TASK DETAILS » Examine each line of the data, and copy the ones containing "This".

GIVEN RECORDS »

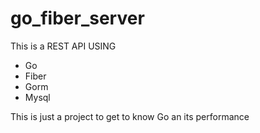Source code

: # go_fiber_server

This is a REST API USING

- Go
- Fiber
- Gorm
- Mysql

This is just a project to get to know Go an its performance

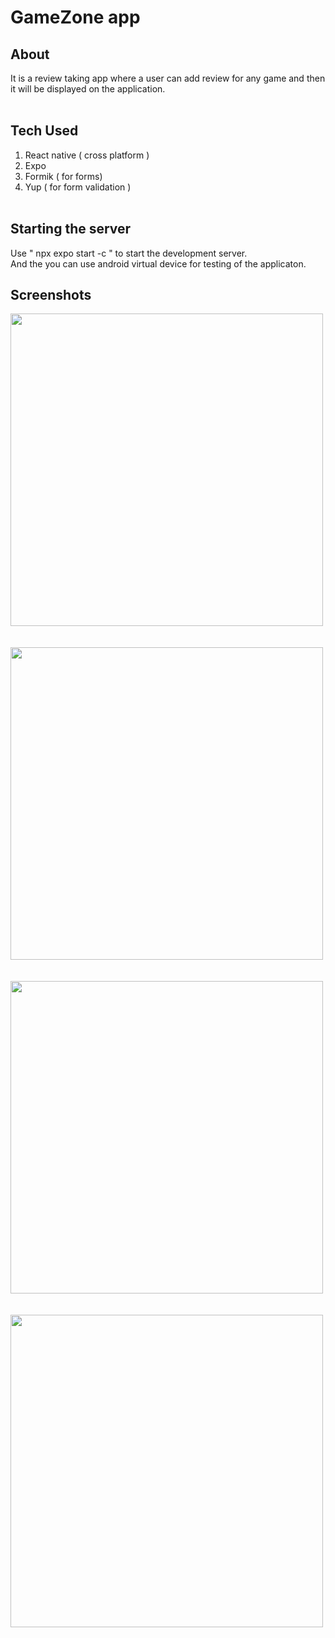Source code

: # GameZone app

## About
It is a review taking app where a user can add review for any game and then it will be displayed on the application. 
<br/><br/>

## Tech Used

1. React native ( cross platform )
2. Expo
3. Formik ( for forms)
4. Yup ( for form validation )
<br/><br/>

## Starting the server

Use  " npx expo start -c " to start the development server.<br/>
And the you can use android virtual device for testing of the applicaton.


## Screenshots

<img src="https://github.com/ashish-2409/GameZone-app/assets/66906710/8091bf54-ff47-436a-b6fc-1dd84b7c66c8" height="500">
<br/><br/><br/>

<img src="https://github.com/ashish-2409/GameZone-app/assets/66906710/13e9302e-812c-4587-846f-0752d0b0b1bb" height="500">
<br/><br/><br/>

<img src="https://github.com/ashish-2409/GameZone-app/assets/66906710/8ec36aa0-0f51-4996-af72-f5cc5d2fe473" height="500">
<br/><br/><br/>

<img src="https://github.com/ashish-2409/GameZone-app/assets/66906710/94de3afe-7bf3-40f3-a757-969cfb93f18c" height="500">
<br/><br/><br/>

SOLVED EXERCISE »
This is a REST API USING
This is just a project to get to know Go an its performance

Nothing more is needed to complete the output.